[PATCH] Add capability to run several iterations of early optimizations

Tue Nov 8 11:18:00 GMT 2011

On Tue, Nov 8, 2011 at 7:34 AM, Maxim Kuvyrkov <maxim@codesourcery.com> wrote:
> On 2/11/2011, at 10:18 AM, Richard Guenther wrote:
>>
>>>>>  Thus, I don't think we want to
>>>>> merge this in its current form or in this stage1.
>>>>
>>>> What is the benefit of pushing this to a later release?  If anything,
>>>> merging the support for iterative optimizations now will allow us to
>>>> consider adding the wonderful smartness to it later.  In the meantime,
>>>> substituting that smartness with a knob is still a great alternative.
>>
>> The benefit?  The benifit is to not have another magic knob in there
>> that doesn't make too much sense and papers over real conceptual/algorithmic
>> issues.  Brute-force iterating is a hack, not a solution. (sorry)
>>
>>> I agree (of course). Having the knob will be very useful for testing and
>>> determining the acceptance criteria for the later "smartness". While
>>> terminating early would be a nice optimization, the feature is still
>>> intrinsically useful and deployable without it. In addition, when using LTO
>>> on nearly all the projects/modules I tested on, 3+ passes were always
>>> productive.
>>
>> If that is true then I'd really like to see testcases.  Because I am sure you
>> are just papering over (mabe even easy to fix) issues by the brute-force
>> iterating approach.  We also do not have a switch to run every pass twice
>> in succession, just because that would be as stupid as this.
>>
>>> To be fair, when not using LTO, beyond 2-3 passes did not often
>>> produce improvements unless individual compilation units were enormous.
>>>
>>> There was also the question of if some of the improvements seen with
>>> multiple passes were indicative of deficiencies in early inlining, CFG, SRA,
>>> etc.

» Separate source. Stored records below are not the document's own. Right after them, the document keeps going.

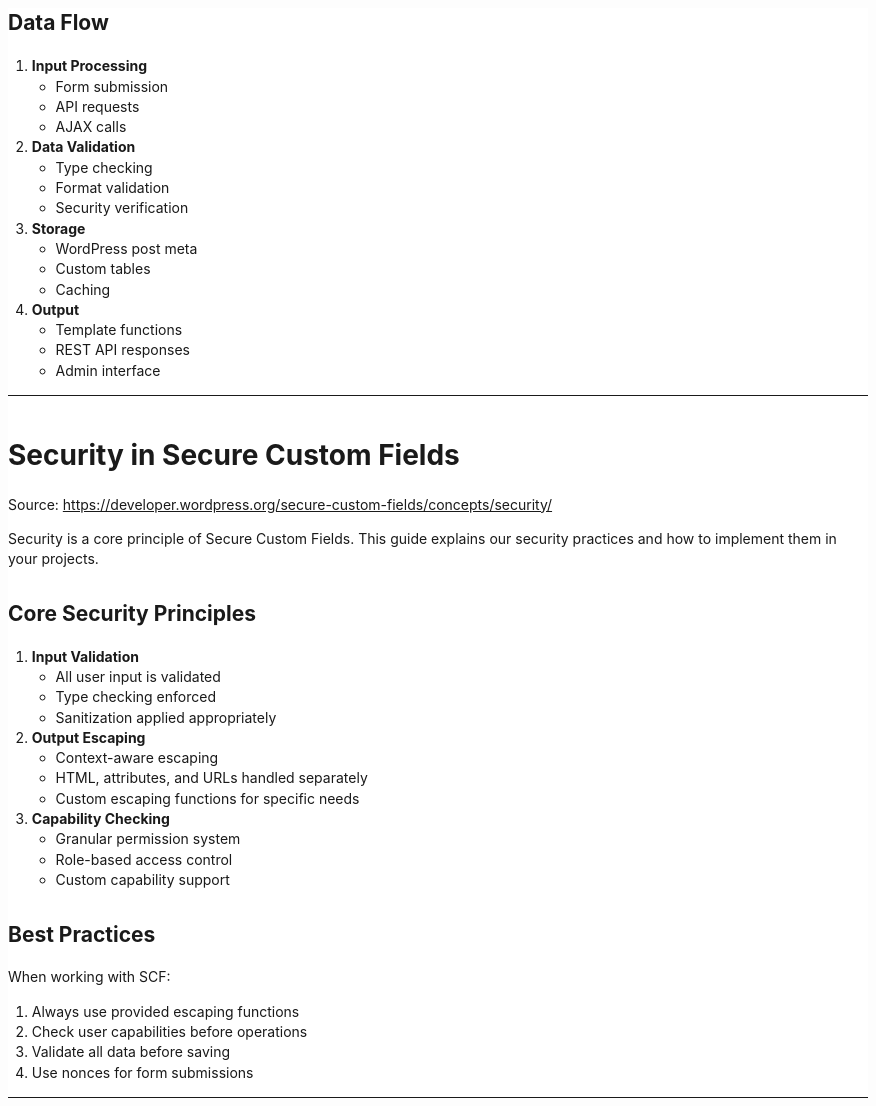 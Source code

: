 ## Data Flow

1. **Input Processing**
    - Form submission
    - API requests
    - AJAX calls
2. **Data Validation**
    - Type checking
    - Format validation
    - Security verification
3. **Storage**
    - WordPress post meta
    - Custom tables
    - Caching
4. **Output**
    - Template functions
    - REST API responses
    - Admin interface

---

# Security in Secure Custom Fields <a name="secure-custom-fields/concepts/security" />

Source: https://developer.wordpress.org/secure-custom-fields/concepts/security/

Security is a core principle of Secure Custom Fields. This guide explains our security practices and how to implement them in your projects.

## Core Security Principles

1. **Input Validation**
    - All user input is validated
    - Type checking enforced
    - Sanitization applied appropriately
2. **Output Escaping**
    - Context-aware escaping
    - HTML, attributes, and URLs handled separately
    - Custom escaping functions for specific needs
3. **Capability Checking**
    - Granular permission system
    - Role-based access control
    - Custom capability support

## Best Practices

When working with SCF:

1. Always use provided escaping functions
2. Check user capabilities before operations
3. Validate all data before saving
4. Use nonces for form submissions

---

If the knob is available, I'm happy to continue testing on the same
>>> projects I've filed recent LTO/graphite bugs against (glib, zlib, openssl,
>>> scummvm, binutils, etc) and write a report on what I observe as "suspicious"
>>> improvements that perhaps should be caught/made in a single pass.
>>>
>>> It's worth noting again that while this is a useful feature in and of itself
>>> (especially when combined with LTO), it's *extremely* useful when coupled
>>> with the de-virtualization improvements submitted in other threads. The
>>> examples submitted for inclusion in the test suite aren't academic -- they
>>> are reductions of real-world performance issues from a mature (and shipping)
>>> C++-based networking product. Any C++ codebase that employs physical
>>> separation in their designs via Factory patterns, Interface Segregation,
>>> and/or Dependency Inversion will likely see improvements. To me, these
>>> enahncements combine to form one of the biggest leaps I've seen in C++ code
>>> optimization -- code that can be clean, OO, *and* fast.
>>
>> But iterating the whole early optimization pipeline is not a sensible approach
>> of attacking these.
>
> Richard,
>
> You are making valid points.  Ideally, we would have a compiler with optimal pass pipeline that would not generate any better or worse code with second and subsequent iterations.  I disagree, however, that the patch discussed in this thread is a hack.  It is a feature.  It allows developers and power-users to experiment with the pass pipeline and see what comes out of it.
>
> The benchmarks for the 2nd version of the patch have finally finished [*].  It shows that the additional iterations do make a difference of 2% for a number of benchmarks.  There are also trends like "additional iterations improve -m64 and hurt -m32" -- 254.gap, 256.bzip2, 300.twolf, 171.swim, 173.applu -- and "additional iterations improve -O2 and hurt -O3" -- 179.art, 400.perlbench.  There also are enough benchmarks that show straight improvement or straight regression.  How are we going to investigate and fix these missed optimization opportunities and regressions without the feature that we are discussing here?
>
> We already provide certain features to enable users tinker with optimization pipeline:
> 1. -O0/-O1/-O2/-O3 options for entry users,
> 2. -f<pass>/-fno-<pass> for advanced users,
> 3. --param <obscure>=MAGIC for developers and compiler-savvy users.
>
> Iterative optimizations should be no different.  "Yes", without this feature the world would be a simpler place for us to live in, as we would not have to know and care about regressions and missed opportunities in GCC's optimizations.  But, really, that would've been a boring world :-).
>
> I feel that dropping this feature will cause the problems to stay unnoticed and never get fixed.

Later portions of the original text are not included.